Re: [PATCH v2 2/4] pmdomain: Respect the CPU system-wakeup QoS limit during s2idle
From: Ulf Hansson
Date: Thu Oct 30 2025 - 08:32:50 EST
On Thu, 30 Oct 2025 at 13:23, Rafael J. Wysocki <rafael@xxxxxxxxxx> wrote:
>
> On Thu, Oct 30, 2025 at 1:00 PM Ulf Hansson <ulf.hansson@xxxxxxxxxx> wrote:
> >
> > On Thu, 30 Oct 2025 at 11:45, Rafael J. Wysocki <rafael@xxxxxxxxxx> wrote:
> > >
> > > On Thu, Oct 16, 2025 at 5:19 PM Ulf Hansson <ulf.hansson@xxxxxxxxxx> wrote:
> > > >
> > > > A CPU system-wakeup QoS limit may have been requested by user-space. To
> > > > avoid breaking this constraint when entering a low-power state during
> > > > s2idle through genpd, let's extend the corresponding genpd governor for
> > > > CPUs. More precisely, during s2idle let the genpd governor select a
> > > > suitable low-power state, by taking into account the QoS limit.
> > > >
> > > > Signed-off-by: Ulf Hansson <ulf.hansson@xxxxxxxxxx>
> > > > ---
> > > >
> > > > Changes in v2:
> > > > - Limite the change to the genpd governor for CPUs.
> > > >
> > > > ---
> > > > drivers/pmdomain/core.c | 10 ++++++++--
> > > > drivers/pmdomain/governor.c | 27 +++++++++++++++++++++++++++
> > > > include/linux/pm_domain.h | 1 +
> > > > 3 files changed, 36 insertions(+), 2 deletions(-)
> > > >
> > > > diff --git a/drivers/pmdomain/core.c b/drivers/pmdomain/core.c
> > > > index 61c2277c9ce3..4fd546ef0448 100644
> > > > --- a/drivers/pmdomain/core.c
> > > > +++ b/drivers/pmdomain/core.c
> > > > @@ -1425,8 +1425,14 @@ static void genpd_sync_power_off(struct generic_pm_domain *genpd, bool use_lock,
> > > > return;
> > > > }
> > > >
> > > > - /* Choose the deepest state when suspending */
> > > > - genpd->state_idx = genpd->state_count - 1;
> > > > + if (genpd->gov && genpd->gov->system_power_down_ok) {
> > > > + if (!genpd->gov->system_power_down_ok(&genpd->domain))
> > > > + return;
> > > > + } else {
> > > > + /* Default to the deepest state. */
> > > > + genpd->state_idx = genpd->state_count - 1;
> > > > + }
> > > > +
> > > > if (_genpd_power_off(genpd, false)) {
> > > > genpd->states[genpd->state_idx].rejected++;
> > > > return;
> > > > diff --git a/drivers/pmdomain/governor.c b/drivers/pmdomain/governor.c
> > > > index 39359811a930..bd1b9d66d4a5 100644
> > > > --- a/drivers/pmdomain/governor.c
> > > > +++ b/drivers/pmdomain/governor.c
> > > > @@ -415,9 +415,36 @@ static bool cpu_power_down_ok(struct dev_pm_domain *pd)
> > > > return false;
> > > > }
> > > >
> > > > +static bool cpu_system_power_down_ok(struct dev_pm_domain *pd)
> > > > +{
> > > > + s64 constraint_ns = cpu_wakeup_latency_qos_limit() * NSEC_PER_USEC;
> > >
> > > I'm not sure why genpd needs to take cpu_wakeup_latency_qos_limit()

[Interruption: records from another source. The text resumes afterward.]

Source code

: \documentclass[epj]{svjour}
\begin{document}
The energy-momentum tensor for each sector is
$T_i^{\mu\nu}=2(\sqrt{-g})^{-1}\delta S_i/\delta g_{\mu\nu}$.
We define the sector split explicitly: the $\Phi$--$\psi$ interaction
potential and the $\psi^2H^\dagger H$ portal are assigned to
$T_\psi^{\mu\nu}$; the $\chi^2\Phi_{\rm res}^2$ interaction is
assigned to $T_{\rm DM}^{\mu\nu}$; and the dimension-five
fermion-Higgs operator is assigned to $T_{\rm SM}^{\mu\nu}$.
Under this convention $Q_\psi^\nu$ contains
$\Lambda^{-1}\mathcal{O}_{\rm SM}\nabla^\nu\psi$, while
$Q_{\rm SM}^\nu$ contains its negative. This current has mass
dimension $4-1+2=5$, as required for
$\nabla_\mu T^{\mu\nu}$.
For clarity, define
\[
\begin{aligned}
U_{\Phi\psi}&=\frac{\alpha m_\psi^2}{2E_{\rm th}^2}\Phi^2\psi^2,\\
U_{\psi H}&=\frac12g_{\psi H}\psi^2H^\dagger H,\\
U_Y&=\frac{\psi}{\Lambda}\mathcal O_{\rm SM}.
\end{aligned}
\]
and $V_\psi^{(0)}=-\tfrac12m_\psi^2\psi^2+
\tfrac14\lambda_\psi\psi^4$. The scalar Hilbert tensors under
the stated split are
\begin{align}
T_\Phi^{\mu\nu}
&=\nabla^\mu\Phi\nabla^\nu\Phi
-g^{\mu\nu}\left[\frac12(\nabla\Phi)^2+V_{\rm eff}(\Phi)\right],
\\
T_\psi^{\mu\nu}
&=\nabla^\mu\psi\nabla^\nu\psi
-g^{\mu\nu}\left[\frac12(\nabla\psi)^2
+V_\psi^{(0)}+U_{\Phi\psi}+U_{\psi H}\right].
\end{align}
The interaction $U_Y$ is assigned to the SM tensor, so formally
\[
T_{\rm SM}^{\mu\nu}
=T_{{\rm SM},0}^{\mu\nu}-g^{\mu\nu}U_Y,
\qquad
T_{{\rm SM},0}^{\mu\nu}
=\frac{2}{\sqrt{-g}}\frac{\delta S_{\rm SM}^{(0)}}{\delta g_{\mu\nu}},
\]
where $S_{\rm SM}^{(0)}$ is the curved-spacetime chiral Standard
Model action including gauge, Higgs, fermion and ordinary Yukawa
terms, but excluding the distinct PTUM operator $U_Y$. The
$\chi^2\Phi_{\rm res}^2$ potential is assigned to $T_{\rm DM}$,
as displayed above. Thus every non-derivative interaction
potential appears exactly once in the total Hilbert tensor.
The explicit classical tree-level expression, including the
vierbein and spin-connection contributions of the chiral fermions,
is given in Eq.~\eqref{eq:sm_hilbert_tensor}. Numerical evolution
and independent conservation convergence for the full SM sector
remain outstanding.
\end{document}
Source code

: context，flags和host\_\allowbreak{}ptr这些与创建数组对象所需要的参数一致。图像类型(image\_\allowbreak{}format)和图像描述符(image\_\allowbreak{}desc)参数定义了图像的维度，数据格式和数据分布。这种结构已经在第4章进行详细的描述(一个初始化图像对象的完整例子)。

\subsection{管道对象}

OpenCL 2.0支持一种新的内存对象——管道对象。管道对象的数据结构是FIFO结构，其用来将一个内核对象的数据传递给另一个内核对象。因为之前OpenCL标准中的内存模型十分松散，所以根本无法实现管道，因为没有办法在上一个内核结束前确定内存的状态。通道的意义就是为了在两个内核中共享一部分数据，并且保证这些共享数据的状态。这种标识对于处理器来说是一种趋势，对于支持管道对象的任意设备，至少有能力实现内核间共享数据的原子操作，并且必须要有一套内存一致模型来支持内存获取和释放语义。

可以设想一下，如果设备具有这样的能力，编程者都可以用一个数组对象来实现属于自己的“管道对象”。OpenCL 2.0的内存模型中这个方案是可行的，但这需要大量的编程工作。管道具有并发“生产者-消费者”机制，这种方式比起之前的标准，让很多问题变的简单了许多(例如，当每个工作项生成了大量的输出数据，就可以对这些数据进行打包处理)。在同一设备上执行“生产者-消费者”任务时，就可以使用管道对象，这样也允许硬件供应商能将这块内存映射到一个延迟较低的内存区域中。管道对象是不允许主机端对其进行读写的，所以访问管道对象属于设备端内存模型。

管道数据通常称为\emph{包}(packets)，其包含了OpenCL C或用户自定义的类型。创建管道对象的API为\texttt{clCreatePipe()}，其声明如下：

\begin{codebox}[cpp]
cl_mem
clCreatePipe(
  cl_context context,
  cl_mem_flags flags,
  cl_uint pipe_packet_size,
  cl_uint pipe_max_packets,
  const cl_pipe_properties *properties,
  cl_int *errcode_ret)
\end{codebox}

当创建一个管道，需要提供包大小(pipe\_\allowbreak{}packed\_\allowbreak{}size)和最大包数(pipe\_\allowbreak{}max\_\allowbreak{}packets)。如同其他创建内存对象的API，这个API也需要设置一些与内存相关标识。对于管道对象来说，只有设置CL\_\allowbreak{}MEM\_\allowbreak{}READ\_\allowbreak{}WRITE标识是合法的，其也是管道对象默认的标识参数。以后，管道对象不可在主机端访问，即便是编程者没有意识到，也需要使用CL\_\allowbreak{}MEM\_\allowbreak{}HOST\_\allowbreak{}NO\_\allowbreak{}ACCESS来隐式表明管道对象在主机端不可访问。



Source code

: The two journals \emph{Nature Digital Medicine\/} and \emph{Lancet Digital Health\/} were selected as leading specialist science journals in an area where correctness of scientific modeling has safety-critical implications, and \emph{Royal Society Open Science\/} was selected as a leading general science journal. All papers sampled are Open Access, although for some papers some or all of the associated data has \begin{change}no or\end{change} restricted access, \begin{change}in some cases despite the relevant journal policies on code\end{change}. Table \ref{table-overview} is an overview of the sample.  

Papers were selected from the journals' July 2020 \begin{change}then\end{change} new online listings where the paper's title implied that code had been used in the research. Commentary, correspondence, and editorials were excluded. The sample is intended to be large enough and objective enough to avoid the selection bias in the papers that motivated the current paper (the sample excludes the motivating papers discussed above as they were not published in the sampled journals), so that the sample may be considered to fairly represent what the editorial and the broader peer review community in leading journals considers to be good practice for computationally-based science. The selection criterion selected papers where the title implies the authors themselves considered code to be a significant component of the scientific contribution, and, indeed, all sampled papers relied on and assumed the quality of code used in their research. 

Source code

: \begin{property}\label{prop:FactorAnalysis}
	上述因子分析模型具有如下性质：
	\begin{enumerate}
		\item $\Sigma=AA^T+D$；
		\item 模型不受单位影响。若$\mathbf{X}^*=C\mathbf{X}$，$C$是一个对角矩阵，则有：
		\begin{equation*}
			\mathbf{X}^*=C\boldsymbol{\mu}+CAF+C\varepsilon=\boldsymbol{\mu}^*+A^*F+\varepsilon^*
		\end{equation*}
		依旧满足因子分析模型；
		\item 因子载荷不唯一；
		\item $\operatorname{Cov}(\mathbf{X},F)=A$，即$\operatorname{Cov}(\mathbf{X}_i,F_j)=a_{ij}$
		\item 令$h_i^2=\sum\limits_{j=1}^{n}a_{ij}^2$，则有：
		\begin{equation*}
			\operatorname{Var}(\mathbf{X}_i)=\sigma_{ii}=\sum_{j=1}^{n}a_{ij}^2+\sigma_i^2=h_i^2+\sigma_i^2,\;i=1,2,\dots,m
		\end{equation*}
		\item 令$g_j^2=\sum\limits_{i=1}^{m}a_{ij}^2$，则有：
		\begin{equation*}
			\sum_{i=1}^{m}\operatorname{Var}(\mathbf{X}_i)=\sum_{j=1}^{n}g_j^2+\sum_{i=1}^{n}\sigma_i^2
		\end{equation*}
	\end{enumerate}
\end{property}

> > > into account directly.
> > >
> > > It should be told by cpuidle which state has been selected on the CPU
> > > side and it should not go any deeper than that anyway.
> >
> > For PSCI OS-initiated mode, cpuidle doesn't know about the states that
> > may be shared among a group of CPUs.
> >
> > Instead, those states are controlled through the PM domain topology by
> > genpd and its governor, hence this is needed too.
>
> All right, but I'd like to understand how all of that works.
>
> So cpuidle selects a state to enter for the given CPU and then genpd
> is invoked. It has to take the exit latency of that state into
> account, so it doesn't go too deep. How does it do that?
Depending on the state selected, in cpuidle-psci.c we may end up
calling __psci_enter_domain_idle_state() (only for the deepest
CPU-state).
For s2idle this means we call dev_pm_genpd_suspend|resume(), to manage
the reference counting of the PM domains via genpd. This then may lead
to that genpd_sync_power_off() tries to select a state by calling the
new governor function above.
Did that make sense?
Kind regards
Uffe